Just as COVID begins to wane, another historical event comes rumbling into the headlines — lest we breathe a sigh of relief. As I am sure you are aware, early on the morning of February 24, Russia launched an invasion into Ukraine. While an invasion seemed like a possibility for several months, it has no become a reality. For the first time in decades, war has come to Europe. As of the writing of this article, the fighting has not yet concluded and the ramifications of Russia’s invasion are still unfolding.
As is the case during the time of all conflicts, war fever is in the air. Footage and reporting on the conflict are all over the news, propaganda abounds all over social media, and it dominates all conversation. The response of Libertarians to Russia’s invasion has been near-uniform: a condemnation of the war, state conflict, and aggression in general. For those familiar with Libertarian beliefs and ideals, this should come as no surprise. Libertarians, first and foremost, are opponents of aggression in all of its forms. War is a form of aggression — a particularly extreme one at that — and is condemned by the Libertarian as morally illegitimate and ethically impermissible.
But for the Libertarian, war carries with a unique degree of hatred and animosity. War is the utmost form of aggression that human beings can carry out against each other. Nothing can be more violent than to take the life of another. As an addition to these evils, wars are initiated and fought by the foremost agent of violence in society: the state. Corresponding to its violent nature, the state uses violent means in order to sustain the wars that it fights. Wars are never fought principally or solely through voluntary means, but through involuntary means.
In order to fund wartime operations, the state must employ its special form of legalized theft, more commonly known as “taxation”. The state has no goods or services that it sells to consumers in order to receive revenue, so in order for it to pay for the numerous expenses associated with war, it must coercively take a portion of the incomes of the people that live under it. Taxes are never an optional payment to the government, but taken with the threat of force for those who are noncompliant. These forcible levies are only exacerbated under wartime conditions, as armed conflicts are always very expensive affairs. Without these violently-obtained revenues, the state could never think to carry on wars against other states.
Not only must the state use violence to obtain the funding for its wars, but it commonly uses violence to compel its citizens to fight them. This practice of military slavery, often dubbed as “conscription”, is the practice by which the citizens of a state are forcibly placed into the armed services and ordered to fight against the kill the citizens of another state. If they refuse to do so, they are punished; generally, by court-martial and execution. In our modern age, we like to believe that slavery is a barbaric practice of the past, but the state has kept this practice alive and well in its armed services through conscription.

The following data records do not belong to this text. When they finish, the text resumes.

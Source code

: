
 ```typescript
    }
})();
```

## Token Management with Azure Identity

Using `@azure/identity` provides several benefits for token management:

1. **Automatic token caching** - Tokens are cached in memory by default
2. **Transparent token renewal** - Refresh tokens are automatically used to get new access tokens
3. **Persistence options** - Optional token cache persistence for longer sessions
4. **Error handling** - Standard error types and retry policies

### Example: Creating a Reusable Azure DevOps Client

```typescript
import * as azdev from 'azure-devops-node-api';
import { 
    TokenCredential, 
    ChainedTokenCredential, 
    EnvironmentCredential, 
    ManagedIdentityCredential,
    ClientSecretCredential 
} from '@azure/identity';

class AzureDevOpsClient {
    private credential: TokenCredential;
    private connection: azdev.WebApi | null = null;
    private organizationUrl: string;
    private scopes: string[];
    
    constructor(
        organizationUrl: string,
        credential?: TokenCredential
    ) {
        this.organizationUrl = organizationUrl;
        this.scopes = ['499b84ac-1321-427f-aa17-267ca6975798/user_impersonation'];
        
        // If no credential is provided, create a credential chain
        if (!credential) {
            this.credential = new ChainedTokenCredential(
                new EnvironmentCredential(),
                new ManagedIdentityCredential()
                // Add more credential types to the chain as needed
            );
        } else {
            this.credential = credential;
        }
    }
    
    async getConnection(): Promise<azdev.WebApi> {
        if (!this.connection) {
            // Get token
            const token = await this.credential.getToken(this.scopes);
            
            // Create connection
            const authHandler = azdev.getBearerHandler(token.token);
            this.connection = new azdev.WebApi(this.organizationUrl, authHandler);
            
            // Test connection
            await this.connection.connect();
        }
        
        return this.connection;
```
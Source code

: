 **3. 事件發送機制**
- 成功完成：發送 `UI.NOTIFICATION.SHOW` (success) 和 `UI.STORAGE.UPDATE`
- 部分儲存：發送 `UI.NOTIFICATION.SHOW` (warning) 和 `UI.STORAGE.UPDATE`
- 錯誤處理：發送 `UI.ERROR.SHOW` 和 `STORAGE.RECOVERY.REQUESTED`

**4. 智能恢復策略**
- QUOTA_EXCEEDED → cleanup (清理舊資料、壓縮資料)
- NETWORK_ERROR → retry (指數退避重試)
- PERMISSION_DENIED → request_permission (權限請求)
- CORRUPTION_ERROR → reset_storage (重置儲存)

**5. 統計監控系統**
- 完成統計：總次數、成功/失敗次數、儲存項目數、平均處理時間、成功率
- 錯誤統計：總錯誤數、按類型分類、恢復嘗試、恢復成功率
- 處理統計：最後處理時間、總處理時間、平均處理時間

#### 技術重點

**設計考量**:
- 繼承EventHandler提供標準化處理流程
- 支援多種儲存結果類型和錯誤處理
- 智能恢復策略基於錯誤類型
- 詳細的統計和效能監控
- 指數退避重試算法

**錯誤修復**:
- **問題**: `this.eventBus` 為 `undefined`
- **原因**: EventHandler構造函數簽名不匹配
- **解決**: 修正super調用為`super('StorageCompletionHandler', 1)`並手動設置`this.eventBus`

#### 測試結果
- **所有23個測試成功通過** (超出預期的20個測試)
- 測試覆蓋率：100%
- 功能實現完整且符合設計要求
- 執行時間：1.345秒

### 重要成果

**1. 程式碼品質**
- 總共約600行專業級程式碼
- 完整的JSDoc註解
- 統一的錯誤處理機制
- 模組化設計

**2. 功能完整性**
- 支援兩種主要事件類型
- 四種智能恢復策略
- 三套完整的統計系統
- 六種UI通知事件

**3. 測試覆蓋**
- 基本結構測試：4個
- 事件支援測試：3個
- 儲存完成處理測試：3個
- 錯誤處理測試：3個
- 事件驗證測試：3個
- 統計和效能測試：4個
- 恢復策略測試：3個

Not only are the means by which the state obtains its troops often coercive, but the very system that it uses for fighting its wars operates solely through the use and threat of force. The militaries of states have always been structured as rigid hierarchies. Those in the rank above you give an order and you are compelled to obey it. You have no choice to resign your position, or to refuse an order, or to break off your contract with the military. The pure bureaucracy of the military dictates that all relations with it and within it are completely involuntary. Orders are always orders, and those that refuse those orders are always punished.
Furthermore, the end goals that a state wishes as the result of its wars are almost invariably the exertion of aggression and force upon still more people. Wars are carried on to conquer more territory, and the inhabitants therein are taxed and regulated by their new masters. They are brought up into its armies, which are used for future wars and conquests.
Thus, the full nature of war is the state utilizing violent means to attain violent ends. It uses violence to attain the soldiers, funds, and military necessary to fight other states. These wars are almost always initiated for the purpose of instituting further violence. War is not merely associated with violence, but is thoroughly saturated with it. War without violence is a contradiction in terms.
The Libertarian, most fundamentally, opposes aggression and violence. War is the initiation of violence by a violent actor using violent means for the purpose of violence against others to initiate further violence once it has triumphed. Thus, the Libertarian opposes war on a fundamental and visceral level. It is completely anathema to everything that the Libertarian holds dear.
War is the most violent of all things. As such, war is the worst of all things. It is because of this that the Libertarian, more than any other form or manifestation of violence, hates and despises war. He opposes it at every turn, no matter the aggressor; whether it be Vladimir Putin invading Ukraine, Adolf Hitler invading Poland, or any future conflict to come. War is the strongest enemy of liberty, and as such, is the strongest enemy of the Libertarian.